Problem to work on: Among the records that follow, find each line holding the word "data" and copy it.
□ □ □ □
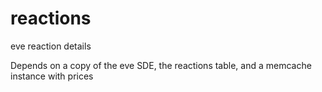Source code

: reactions
=========

eve reaction details


Depends on a copy of the eve SDE, the reactions table, and a memcache instance with prices
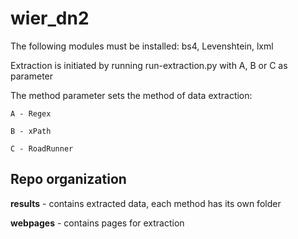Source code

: # wier_dn2

The following modules must be installed: bs4, Levenshtein, lxml

Extraction is initiated by running run-extraction.py with A, B or C as parameter
  
The method parameter sets the method of data extraction:

    A - Regex
    
    B - xPath
    
    C - RoadRunner

## Repo organization

__results__ - contains extracted data, each method has its own folder

__webpages__ - contains pages for extraction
□ □ □ □
Output for this task:
The method parameter sets the method of data extraction:
__results__ - contains extracted data, each method has its own folder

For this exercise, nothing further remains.